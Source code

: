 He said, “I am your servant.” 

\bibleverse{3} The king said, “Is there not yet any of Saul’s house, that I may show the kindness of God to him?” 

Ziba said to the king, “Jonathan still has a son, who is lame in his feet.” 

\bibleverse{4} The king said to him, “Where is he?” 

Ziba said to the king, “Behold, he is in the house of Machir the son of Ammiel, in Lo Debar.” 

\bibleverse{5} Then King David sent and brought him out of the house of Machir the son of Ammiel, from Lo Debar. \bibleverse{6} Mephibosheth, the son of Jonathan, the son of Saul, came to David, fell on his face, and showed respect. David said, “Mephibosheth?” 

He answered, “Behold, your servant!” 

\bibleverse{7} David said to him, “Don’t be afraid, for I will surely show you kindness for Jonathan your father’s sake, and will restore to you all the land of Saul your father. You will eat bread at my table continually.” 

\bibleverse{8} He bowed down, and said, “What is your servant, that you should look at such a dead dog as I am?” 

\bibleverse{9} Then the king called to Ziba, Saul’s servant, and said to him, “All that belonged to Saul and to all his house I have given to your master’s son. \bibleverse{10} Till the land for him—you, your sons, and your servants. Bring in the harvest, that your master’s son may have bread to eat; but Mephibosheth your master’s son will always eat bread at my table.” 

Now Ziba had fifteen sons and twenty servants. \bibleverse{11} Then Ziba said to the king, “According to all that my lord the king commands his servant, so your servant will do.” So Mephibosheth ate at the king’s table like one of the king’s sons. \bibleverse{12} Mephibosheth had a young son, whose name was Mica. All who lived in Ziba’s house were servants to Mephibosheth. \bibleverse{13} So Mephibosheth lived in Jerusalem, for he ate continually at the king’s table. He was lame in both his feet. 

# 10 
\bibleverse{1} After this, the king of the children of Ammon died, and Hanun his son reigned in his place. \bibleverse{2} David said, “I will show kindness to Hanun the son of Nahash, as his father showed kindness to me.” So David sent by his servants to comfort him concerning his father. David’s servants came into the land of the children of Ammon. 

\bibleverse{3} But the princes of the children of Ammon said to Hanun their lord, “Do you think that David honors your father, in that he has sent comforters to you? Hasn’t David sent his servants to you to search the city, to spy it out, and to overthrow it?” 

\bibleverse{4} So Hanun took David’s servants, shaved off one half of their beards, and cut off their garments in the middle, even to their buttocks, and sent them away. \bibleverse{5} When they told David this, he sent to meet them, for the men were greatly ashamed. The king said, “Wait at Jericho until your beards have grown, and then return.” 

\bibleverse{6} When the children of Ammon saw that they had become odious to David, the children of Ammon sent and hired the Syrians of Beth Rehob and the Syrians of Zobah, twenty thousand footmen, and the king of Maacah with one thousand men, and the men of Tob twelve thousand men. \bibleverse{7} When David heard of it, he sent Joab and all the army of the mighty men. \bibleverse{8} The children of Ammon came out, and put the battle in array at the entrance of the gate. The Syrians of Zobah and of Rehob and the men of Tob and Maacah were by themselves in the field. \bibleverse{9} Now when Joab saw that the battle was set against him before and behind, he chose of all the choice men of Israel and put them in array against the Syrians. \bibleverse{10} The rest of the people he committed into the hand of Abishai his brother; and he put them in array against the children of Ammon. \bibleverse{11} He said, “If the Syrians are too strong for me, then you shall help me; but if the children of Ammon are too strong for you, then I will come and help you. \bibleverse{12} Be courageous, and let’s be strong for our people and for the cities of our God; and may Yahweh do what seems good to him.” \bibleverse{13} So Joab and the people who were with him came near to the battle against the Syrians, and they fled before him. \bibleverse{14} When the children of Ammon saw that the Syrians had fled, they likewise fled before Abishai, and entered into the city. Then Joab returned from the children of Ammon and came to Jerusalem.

○ ○ ○ ○ ○ ○ ○

● **What the task asks**
Filter the listing above for the string "Saul" and copy every matching line.

● **Task answer**
\bibleverse{3} The king said, “Is there not yet any of Saul’s house, that I may show the kindness of God to him?” 
\bibleverse{5} Then King David sent and brought him out of the house of Machir the son of Ammiel, from Lo Debar. \bibleverse{6} Mephibosheth, the son of Jonathan, the son of Saul, came to David, fell on his face, and showed respect. David said, “Mephibosheth?” 
\bibleverse{7} David said to him, “Don’t be afraid, for I will surely show you kindness for Jonathan your father’s sake, and will restore to you all the land of Saul your father. You will eat bread at my table continually.” 
\bibleverse{9} Then the king called to Ziba, Saul’s servant, and said to him, “All that belonged to Saul and to all his house I have given to your master’s son. \bibleverse{10} Till the land for him—you, your sons, and your servants. Bring in the harvest, that your master’s son may have bread to eat; but Mephibosheth your master’s son will always eat bread at my table.” 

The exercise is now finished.